[RECORDS TO USE Boundary: Start]
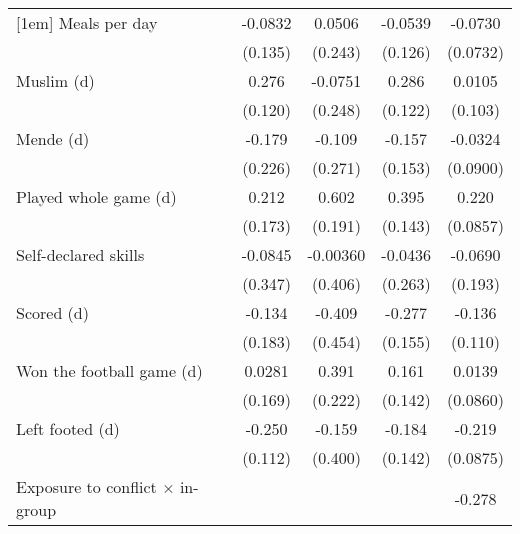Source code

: {\begin{tabular}{l*{4}{c}}
[1em]
Meals per day       &     -0.0832         &      0.0506         &     -0.0539         &     -0.0730         \\
                    &     (0.135)         &     (0.243)         &     (0.126)         &    (0.0732)         \\
[1em]
Muslim (d)          &       0.276\sym{**} &     -0.0751         &       0.286\sym{**} &      0.0105         \\
                    &     (0.120)         &     (0.248)         &     (0.122)         &     (0.103)         \\
[1em]
Mende (d)           &      -0.179         &      -0.109         &      -0.157         &     -0.0324         \\
                    &     (0.226)         &     (0.271)         &     (0.153)         &    (0.0900)         \\
[1em]
Played whole game (d)&       0.212         &       0.602\sym{***}&       0.395\sym{***}&       0.220\sym{**} \\
                    &     (0.173)         &     (0.191)         &     (0.143)         &    (0.0857)         \\
[1em]
Self-declared skills&     -0.0845         &    -0.00360         &     -0.0436         &     -0.0690         \\
                    &     (0.347)         &     (0.406)         &     (0.263)         &     (0.193)         \\
[1em]
Scored (d)          &      -0.134         &      -0.409         &      -0.277\sym{*}  &      -0.136         \\
                    &     (0.183)         &     (0.454)         &     (0.155)         &     (0.110)         \\
[1em]
Won the football game (d)&      0.0281         &       0.391\sym{*}  &       0.161         &      0.0139         \\
                    &     (0.169)         &     (0.222)         &     (0.142)         &    (0.0860)         \\
[1em]
Left footed (d)     &      -0.250\sym{**} &      -0.159         &      -0.184         &      -0.219\sym{**} \\
                    &     (0.112)         &     (0.400)         &     (0.142)         &    (0.0875)         \\
[1em]
Exposure to conflict × in-group&                     &                     &                     &      -0.278         \\

\end{tabular}}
[RECORDS TO USE Boundary: End]
#### WORK TO COMPLETE
Leave the pictures out. Repeat every entry above exactly.

#### ANSWER
Source code

: {\begin{tabular}{l*{4}{c}}
[1em]
Meals per day       &     -0.0832         &      0.0506         &     -0.0539         &     -0.0730         \\
                    &     (0.135)         &     (0.243)         &     (0.126)         &    (0.0732)         \\
[1em]
Muslim (d)          &       0.276\sym{**} &     -0.0751         &       0.286\sym{**} &      0.0105         \\
                    &     (0.120)         &     (0.248)         &     (0.122)         &     (0.103)         \\
[1em]
Mende (d)           &      -0.179         &      -0.109         &      -0.157         &     -0.0324         \\
                    &     (0.226)         &     (0.271)         &     (0.153)         &    (0.0900)         \\
[1em]
Played whole game (d)&       0.212         &       0.602\sym{***}&       0.395\sym{***}&       0.220\sym{**} \\
                    &     (0.173)         &     (0.191)         &     (0.143)         &    (0.0857)         \\
[1em]
Self-declared skills&     -0.0845         &    -0.00360         &     -0.0436         &     -0.0690         \\
                    &     (0.347)         &     (0.406)         &     (0.263)         &     (0.193)         \\
[1em]
Scored (d)          &      -0.134         &      -0.409         &      -0.277\sym{*}  &      -0.136         \\
                    &     (0.183)         &     (0.454)         &     (0.155)         &     (0.110)         \\
[1em]
Won the football game (d)&      0.0281         &       0.391\sym{*}  &       0.161         &      0.0139         \\
                    &     (0.169)         &     (0.222)         &     (0.142)         &    (0.0860)         \\
[1em]
Left footed (d)     &      -0.250\sym{**} &      -0.159         &      -0.184         &      -0.219\sym{**} \\
                    &     (0.112)         &     (0.400)         &     (0.142)         &    (0.0875)         \\
[1em]
Exposure to conflict × in-group&                     &                     &                     &      -0.278         \\

\end{tabular}}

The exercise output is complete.